Find the word "tasking" in the data, then copy each line where it is found.
BEGIN Dataset extract
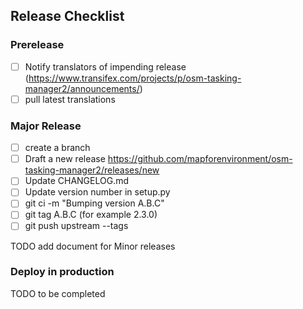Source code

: ## Release Checklist

### Prerelease

- [ ] Notify translators of impending release
  (https://www.transifex.com/projects/p/osm-tasking-manager2/announcements/)
- [ ] pull latest translations

### Major Release

- [ ] create a branch
- [ ] Draft a new release https://github.com/mapforenvironment/osm-tasking-manager2/releases/new
- [ ] Update CHANGELOG.md
- [ ] Update version number in setup.py
- [ ] git ci -m "Bumping version A.B.C"
- [ ] git tag A.B.C (for example 2.3.0)
- [ ] git push upstream --tags

TODO add document for Minor releases

### Deploy in production

TODO to be completed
END Dataset extract
▶ Task solution:
  (https://www.transifex.com/projects/p/osm-tasking-manager2/announcements/)
- [ ] Draft a new release https://github.com/mapforenvironment/osm-tasking-manager2/releases/new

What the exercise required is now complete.